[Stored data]

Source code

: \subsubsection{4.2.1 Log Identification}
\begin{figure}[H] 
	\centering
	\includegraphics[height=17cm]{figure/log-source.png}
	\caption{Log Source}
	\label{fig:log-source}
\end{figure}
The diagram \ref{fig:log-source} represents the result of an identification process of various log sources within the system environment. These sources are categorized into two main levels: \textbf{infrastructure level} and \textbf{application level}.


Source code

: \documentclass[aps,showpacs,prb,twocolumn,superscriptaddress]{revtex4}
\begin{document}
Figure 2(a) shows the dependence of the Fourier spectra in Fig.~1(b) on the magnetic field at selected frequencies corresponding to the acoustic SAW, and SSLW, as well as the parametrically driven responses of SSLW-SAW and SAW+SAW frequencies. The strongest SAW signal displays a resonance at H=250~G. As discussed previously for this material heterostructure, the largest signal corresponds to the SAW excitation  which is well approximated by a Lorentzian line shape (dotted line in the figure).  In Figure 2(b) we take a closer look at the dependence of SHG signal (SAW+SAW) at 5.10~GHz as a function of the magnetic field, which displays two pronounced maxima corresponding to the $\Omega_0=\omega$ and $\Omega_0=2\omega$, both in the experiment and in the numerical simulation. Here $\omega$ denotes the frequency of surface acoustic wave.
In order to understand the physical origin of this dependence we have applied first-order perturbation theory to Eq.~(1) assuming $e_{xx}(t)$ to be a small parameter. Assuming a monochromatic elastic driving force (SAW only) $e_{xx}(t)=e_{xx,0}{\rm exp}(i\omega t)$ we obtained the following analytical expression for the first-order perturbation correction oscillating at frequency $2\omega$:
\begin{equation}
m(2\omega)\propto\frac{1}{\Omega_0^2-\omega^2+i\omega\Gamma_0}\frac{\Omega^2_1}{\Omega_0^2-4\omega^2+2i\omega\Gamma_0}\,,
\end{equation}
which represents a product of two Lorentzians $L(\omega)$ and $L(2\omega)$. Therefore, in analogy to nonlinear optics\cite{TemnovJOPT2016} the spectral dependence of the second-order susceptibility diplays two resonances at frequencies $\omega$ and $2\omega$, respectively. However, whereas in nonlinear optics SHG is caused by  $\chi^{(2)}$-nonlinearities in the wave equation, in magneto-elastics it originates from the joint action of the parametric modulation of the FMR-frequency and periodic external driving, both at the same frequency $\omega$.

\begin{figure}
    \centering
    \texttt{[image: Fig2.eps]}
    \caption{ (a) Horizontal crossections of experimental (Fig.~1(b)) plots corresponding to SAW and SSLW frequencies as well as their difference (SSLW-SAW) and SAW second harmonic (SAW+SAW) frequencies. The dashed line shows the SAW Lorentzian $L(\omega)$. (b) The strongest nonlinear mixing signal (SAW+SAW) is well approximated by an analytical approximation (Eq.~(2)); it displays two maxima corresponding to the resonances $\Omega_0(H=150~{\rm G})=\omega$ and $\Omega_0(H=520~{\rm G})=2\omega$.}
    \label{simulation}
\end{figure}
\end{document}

**Requirement**: Wherever the string "represents" appears in the data above, copy the line it sits in.

**Task solution**:
The diagram \ref{fig:log-source} represents the result of an identification process of various log sources within the system environment. These sources are categorized into two main levels: \textbf{infrastructure level} and \textbf{application level}.
which represents a product of two Lorentzians $L(\omega)$ and $L(2\omega)$. Therefore, in analogy to nonlinear optics\cite{TemnovJOPT2016} the spectral dependence of the second-order susceptibility diplays two resonances at frequencies $\omega$ and $2\omega$, respectively. However, whereas in nonlinear optics SHG is caused by  $\chi^{(2)}$-nonlinearities in the wave equation, in magneto-elastics it originates from the joint action of the parametric modulation of the FMR-frequency and periodic external driving, both at the same frequency $\omega$.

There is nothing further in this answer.